Line by line, please look for the word "Rails" in the following records, then copy each line you find it in.

#####

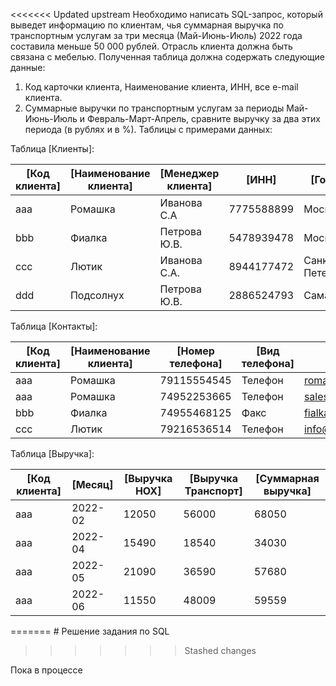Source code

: <<<<<<< Updated upstream
Необходимо написать SQL-запрос, который выведет информацию по клиентам, чья суммарная выручка по транспортным услугам за три месяца (Май-Июнь-Июль) 2022 года составила меньше 50 000 рублей. Отрасль клиента должна быть связана с мебелью.
Полученная таблица должна содержать следующие данные:
1.	Код карточки клиента, Наименование клиента, ИНН, все e-mail клиента.
2.	Суммарные выручки по транспортным услугам за периоды Май-Июнь-Июль и Февраль-Март-Апрель, сравните выручку за два этих периода (в рублях и в %).
Таблицы с примерами данных:

Таблица [Клиенты]: 

|[Код клиента]	| [Наименование клиента] | [Менеджер клиента] | [ИНН]      | [Город]        | [Отрасль] | 
|---            | ---                    | ---                | ---        |---             |--- |
| aaa           | Ромашка                | Иванова С.А        | 7775588899 | Москва         | Детские товары |
| bbb	          | Фиалка	               | Петрова Ю.В.	      | 5478939478 | Москва	        | Мебель|
| ccc	          | Лютик	                 | Иванова С.А.	      | 8944177472 | Санкт-Петербург| Бакалея|
| ddd	          | Подсолнух	             | Петрова Ю.В.	      | 2886524793 | Самара	        | Мебельная фурнитура|

Таблица [Контакты]: 

|[Код клиента]	|[Наименование клиента]	|[Номер телефона]	|[Вид телефона]	|[E-mail]	          |[Признак Реклама]|
|---              | ---                   | ---                 | ---       |---              |--- |
|aaa	            |Ромашка	              |79115554545	        |Телефон	  |romashka@rsh.ru  |1|
|aaa	            |Ромашка	              |74952253665	        |Телефон	  |sales@rsh.ru     |1|
|bbb	            |Фиалка	                |74955468125	        |Факс	      |fialka@mail.ru   |0|
|ccc	            |Лютик	                |79216536514	        |Телефон	  |info@lutik.ru    |1|

Таблица [Выручка]: 

|[Код клиента]	|[Месяц]	|[Выручка НОХ]	|[Выручка Транспорт]	|[Суммарная выручка]
|---            | ---     | ---           | ---                 |---               |
|aaa	          |2022-02	|12050	        |56000	              |68050|
|aaa	          |2022-04	|15490	        |18540	              |34030|
|aaa	          |2022-05	|21090	        |36590	              |57680|
|aaa	          |2022-06	|11550	        |48009	              |59559|
=======
﻿# Решение задания по SQL
>>>>>>> Stashed changes

Пока в процессе
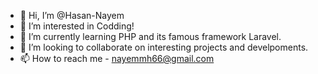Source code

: - 👋 Hi, I’m @Hasan-Nayem
- 👀 I’m interested in Codding!
- 🌱 I’m currently learning PHP and its famous framework Laravel.
- 💞️ I’m looking to collaborate on interesting projects and develpoments. 
- 📫 How to reach me - nayemmh66@gmail.com

<!---
Hasan-Nayem/Hasan-Nayem is a ✨ special ✨ repository because its `README.md` (this file) appears on your GitHub profile.
You can click the Preview link to take a look at your changes.
--->
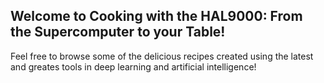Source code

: ## Welcome to Cooking with the HAL9000: From the Supercomputer to your Table!

Feel free to browse some of the delicious recipes created using the latest and greates tools in deep learning and artificial intelligence!

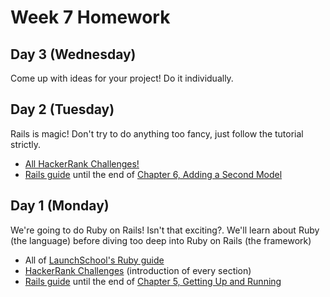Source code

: # Week 7 Homework

## Day 3 (Wednesday)

Come up with ideas for your project! Do it individually.

## Day 2 (Tuesday)

Rails is magic! Don't try to do anything too fancy, just follow the tutorial strictly.

- [All HackerRank Challenges!](https://www.hackerrank.com/domains/ruby/ruby-tutorials/)
- [Rails guide](http://guides.rubyonrails.org/getting_started.html) until the end of [Chapter 6, Adding a Second Model](http://guides.rubyonrails.org/getting_started.html#adding-a-second-model)

## Day 1 (Monday)

We're going to do Ruby on Rails! Isn't that exciting?. We'll learn about Ruby (the language) before diving too deep into Ruby on Rails (the framework)
- All of [LaunchSchool's Ruby guide](https://launchschool.com/books/ruby/read/introduction)
- [HackerRank Challenges](https://www.hackerrank.com/domains/ruby/ruby-tutorials/) (introduction of every section)
- [Rails guide](http://guides.rubyonrails.org/getting_started.html) until the end of [Chapter 5, Getting Up and Running](http://guides.rubyonrails.org/getting_started.html#getting-up-and-running)
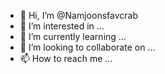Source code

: - 👋 Hi, I’m @Namjoonsfavcrab
- 👀 I’m interested in ...
- 🌱 I’m currently learning ...
- 💞️ I’m looking to collaborate on ...
- 📫 How to reach me ...

<!---
Namjoonsfavcrab/Namjoonsfavcrab is a ✨ special ✨ repository because its `README.md` (this file) appears on your GitHub profile.
You can click the Preview link to take a look at your changes.
--->
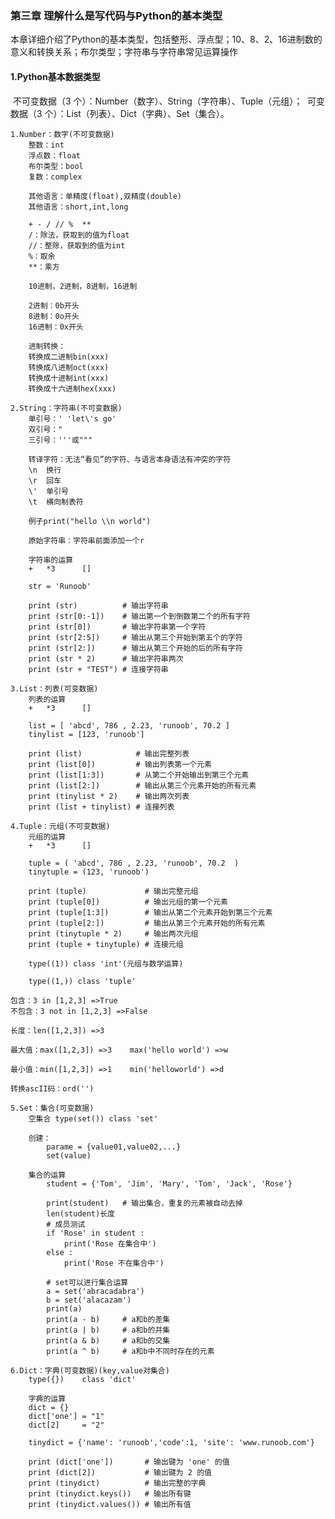 ### 第三章 理解什么是写代码与Python的基本类型

​    本章详细介绍了Python的基本类型，包括整形、浮点型；10、8、2、16进制数的意义和转换关系；布尔类型；字符串与字符串常见运算操作

#### 1.Python基本数据类型

​    不可变数据（3 个）：Number（数字）、String（字符串）、Tuple（元组）；
​    可变数据（3 个）：List（列表）、Dict（字典）、Set（集合）。

    1.Number：数字(不可变数据)
        整数：int
        浮点数：float
        布尔类型：bool
        复数：complex
    
        其他语言：单精度(float),双精度(double)
        其他语言：short,int,long
    
        + - / // %  **
        /：除法，获取到的值为float
        //：整除，获取到的值为int
        %：取余
        **：乘方
    
        10进制，2进制，8进制，16进制
    
        2进制：0b开头
        8进制：0o开头
        16进制：0x开头
    
        进制转换：
        转换成二进制bin(xxx)
        转换成八进制oct(xxx)
        转换成十进制int(xxx)
        转换成十六进制hex(xxx)
    
    2.String：字符串(不可变数据)
        单引号：' 'let\'s go'
        双引号："
        三引号：'''或"""
    
        转译字符：无法“看见”的字符、与语言本身语法有冲突的字符
        \n  换行
        \r  回车
        \'  单引号
        \t  横向制表符
    
        例子print("hello \\n world")
    
        原始字符串：字符串前面添加一个r
    
        字符串的运算
        +   *3      []
    
        str = 'Runoob'
    
        print (str)          # 输出字符串
        print (str[0:-1])    # 输出第一个到倒数第二个的所有字符
        print (str[0])       # 输出字符串第一个字符
        print (str[2:5])     # 输出从第三个开始到第五个的字符
        print (str[2:])      # 输出从第三个开始的后的所有字符
        print (str * 2)      # 输出字符串两次
        print (str + "TEST") # 连接字符串
    
    3.List：列表(可变数据)
        列表的运算
        +   *3      []
    
        list = [ 'abcd', 786 , 2.23, 'runoob', 70.2 ]
        tinylist = [123, 'runoob']
    
        print (list)            # 输出完整列表
        print (list[0])         # 输出列表第一个元素
        print (list[1:3])       # 从第二个开始输出到第三个元素
        print (list[2:])        # 输出从第三个元素开始的所有元素
        print (tinylist * 2)    # 输出两次列表
        print (list + tinylist) # 连接列表
    
    4.Tuple：元组(不可变数据)
        元组的运算
        +   *3      []
    
        tuple = ( 'abcd', 786 , 2.23, 'runoob', 70.2  )
        tinytuple = (123, 'runoob')
    
        print (tuple)             # 输出完整元组
        print (tuple[0])          # 输出元组的第一个元素
        print (tuple[1:3])        # 输出从第二个元素开始到第三个元素
        print (tuple[2:])         # 输出从第三个元素开始的所有元素
        print (tinytuple * 2)     # 输出两次元组
        print (tuple + tinytuple) # 连接元组
    
        type((1)) class 'int'(元组与数学运算)
    
        type((1,)) class 'tuple'
    
    包含：3 in [1,2,3] =>True
    不包含：3 not in [1,2,3] =>False
    
    长度：len([1,2,3]) =>3
    
    最大值：max([1,2,3]) =>3    max('hello world') =>w
    
    最小值：min([1,2,3]) =>1    min('helloworld') =>d
    
    转换ascII码：ord('')
    
    5.Set：集合(可变数据)
        空集合 type(set()) class 'set'
    
        创建：
            parame = {value01,value02,...}
            set(value)
    
        集合的运算
            student = {'Tom', 'Jim', 'Mary', 'Tom', 'Jack', 'Rose'}
    
            print(student)   # 输出集合，重复的元素被自动去掉
            len(student)长度
            # 成员测试
            if 'Rose' in student :
                print('Rose 在集合中')
            else :
                print('Rose 不在集合中')
    
            # set可以进行集合运算
            a = set('abracadabra')
            b = set('alacazam')
            print(a)
            print(a - b)     # a和b的差集
            print(a | b)     # a和b的并集
            print(a & b)     # a和b的交集
            print(a ^ b)     # a和b中不同时存在的元素
    
    6.Dict：字典(可变数据)(key,value对集合)
        type({})    class 'dict'
    
        字典的运算
        dict = {}
        dict['one'] = "1"
        dict[2]     = "2"
    
        tinydict = {'name': 'runoob','code':1, 'site': 'www.runoob.com'}
    
        print (dict['one'])       # 输出键为 'one' 的值
        print (dict[2])           # 输出键为 2 的值
        print (tinydict)          # 输出完整的字典
        print (tinydict.keys())   # 输出所有键
        print (tinydict.values()) # 输出所有值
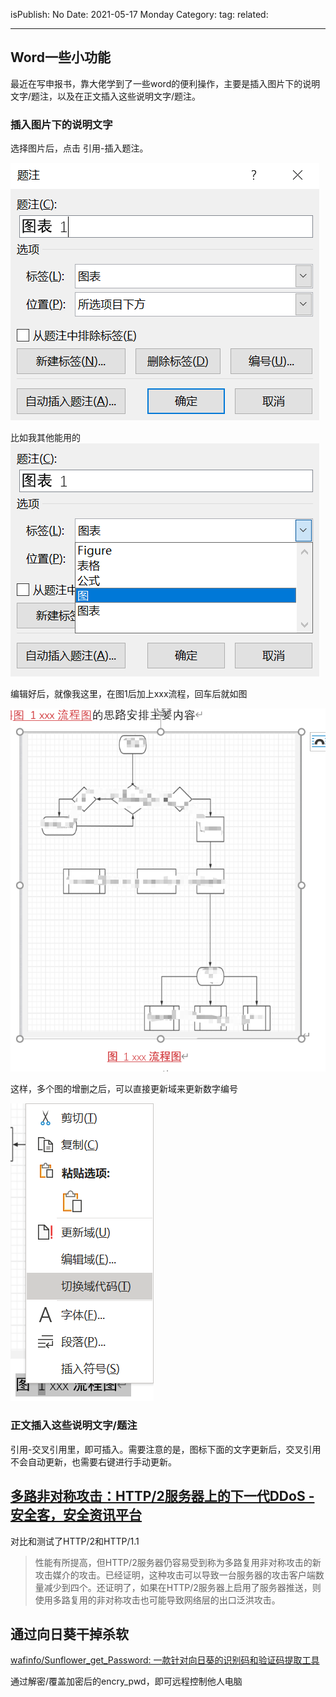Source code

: isPublish: No
Date: 2021-05-17 Monday
Category: 
tag: 
related: 

---

## Word一些小功能

最近在写申报书，靠大佬学到了一些word的便利操作，主要是插入图片下的说明文字/题注，以及在正文插入这些说明文字/题注。

### 插入图片下的说明文字

选择图片后，点击 引用-插入题注。

![](./InsertPic/Snipaste_2021-05-17_14-21-49.png)

比如我其他能用的
![](./InsertPic/Snipaste_2021-05-17_14-22-34.png)

编辑好后，就像我这里，在图1后加上xxx流程，回车后就如图

![](./InsertPic/Snipaste_2021-05-17_14-25-38.png)

这样，多个图的增删之后，可以直接更新域来更新数字编号

![](./InsertPic/Snipaste_2021-05-17_14-57-07.png)

### 正文插入这些说明文字/题注

引用-交叉引用里，即可插入。需要注意的是，图标下面的文字更新后，交叉引用不会自动更新，也需要右键进行手动更新。

## [多路非对称攻击：HTTP/2服务器上的下一代DDoS - 安全客，安全资讯平台](https://www.anquanke.com/post/id/232060)

对比和测试了HTTP/2和HTTP/1.1

> 性能有所提高，但HTTP/2服务器仍容易受到称为多路复用非对称攻击的新攻击媒介的攻击。已经证明，这种攻击可以导致一台服务器的攻击客户端数量减少到四个。还证明了，如果在HTTP/2服务器上启用了服务器推送，则使用多路复用的非对称攻击也可能导致网络层的出口泛洪攻击。

## 通过向日葵干掉杀软

[wafinfo/Sunflower_get_Password: 一款针对向日葵的识别码和验证码提取工具](https://github.com/wafinfo/Sunflower_get_Password)

通过解密/覆盖加密后的encry_pwd，即可远程控制他人电脑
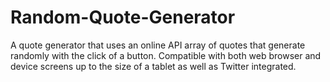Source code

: # Random-Quote-Generator
A quote generator that uses an online API array of quotes that generate randomly with the click of a button. Compatible with both web browser and device screens up to the size of a tablet as well as Twitter integrated.
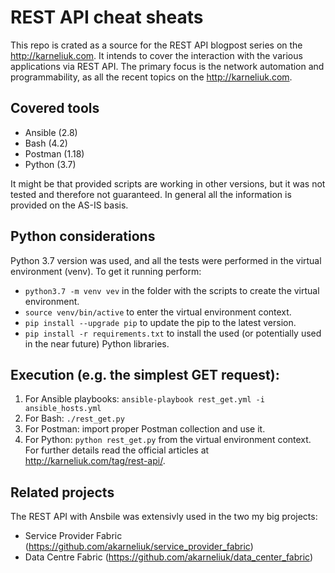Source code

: # REST API cheat sheats
This repo is crated as a source for the REST API blogpost series on the http://karneliuk.com. It intends to cover the interaction with the various applications via REST API. The primary focus is the network automation and programmability, as all the recent topics on the http://karneliuk.com.

## Covered tools
- Ansible (2.8)
- Bash (4.2)
- Postman (1.18)
- Python (3.7)

It might be that provided scripts are working in other versions, but it was not tested and therefore not guaranteed. In general all the information is provided on the AS-IS basis.

## Python considerations
Python 3.7 version was used, and all the tests were performed in the virtual environment (venv). To get it running perform: 
- `python3.7 -m venv vev` in the folder with the scripts to create the virtual environment.
- `source venv/bin/active` to enter the virtual environment context.
- `pip install --upgrade pip` to update the pip to the latest version.
- `pip install -r requirements.txt` to install the used (or potentially used in the near future) Python libraries.

## Execution (e.g. the simplest GET request):
1) For Ansible playbooks: `ansible-playbook rest_get.yml -i ansible_hosts.yml`
2) For Bash: `./rest_get.py`
3) For Postman: import proper Postman collection and use it.
4) For Python: `python rest_get.py` from the virtual environment context.
For further details read the official articles at http://karneliuk.com/tag/rest-api/.

## Related projects
The REST API with Ansbile was extensivly used in the two my big projects:
- Service Provider Fabric (https://github.com/akarneliuk/service_provider_fabric)
- Data Centre Fabric (https://github.com/akarneliuk/data_center_fabric)
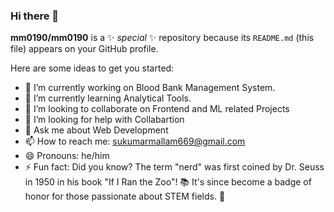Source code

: ### Hi there 👋


**mm0190/mm0190** is a ✨ _special_ ✨ repository because its `README.md` (this file) appears on your GitHub profile.

Here are some ideas to get you started:

- 🔭 I’m currently working on Blood Bank Management System.
- 🌱 I’m currently learning Analytical Tools.
- 👯 I’m looking to collaborate on Frontend and ML related Projects
- 🤔 I’m looking for help with Collabartion
- 💬 Ask me about Web Development
- 📫 How to reach me: sukumarmallam669@gmail.com
- 😄 Pronouns: he/him
- ⚡ Fun fact: Did you know? The term "nerd" was first coined by Dr. Seuss in 1950 in his book "If I Ran the Zoo"! 📚 It's since become a badge of honor for those passionate about STEM fields. 🚀

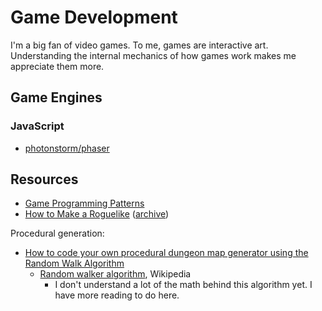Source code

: # Game Development

I'm a big fan of video games. To me, games are interactive art.  Understanding
the internal mechanics of how games work makes me appreciate them more.

## Game Engines

### JavaScript

- [photonstorm/phaser](https://github.com/photonstorm/phaser)

## Resources

- [Game Programming Patterns](https://gameprogrammingpatterns.com/)
- [How to Make a
  Roguelike](https://www.gamedeveloper.com/design/how-to-make-a-roguelike)
  ([archive](https://archive.ph/CTukV))

Procedural generation:

- [How to code your own procedural dungeon map generator using the Random Walk
  Algorithm](https://www.freecodecamp.org/news/how-to-make-your-own-procedural-dungeon-map-generator-using-the-random-walk-algorithm-e0085c8aa9a/)
  - [Random walker
    algorithm](https://en.wikipedia.org/wiki/Random_walker_algorithm), Wikipedia
    - I don't understand a lot of the math behind this algorithm yet. I have
      more reading to do here.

#####

» **WRITTEN RESPONSE**
Rails is magic! Don't try to do anything too fancy, just follow the tutorial strictly.
- [Rails guide](http://guides.rubyonrails.org/getting_started.html) until the end of [Chapter 6, Adding a Second Model](http://guides.rubyonrails.org/getting_started.html#adding-a-second-model)
We're going to do Ruby on Rails! Isn't that exciting?. We'll learn about Ruby (the language) before diving too deep into Ruby on Rails (the framework)
- [Rails guide](http://guides.rubyonrails.org/getting_started.html) until the end of [Chapter 5, Getting Up and Running](http://guides.rubyonrails.org/getting_started.html#getting-up-and-running)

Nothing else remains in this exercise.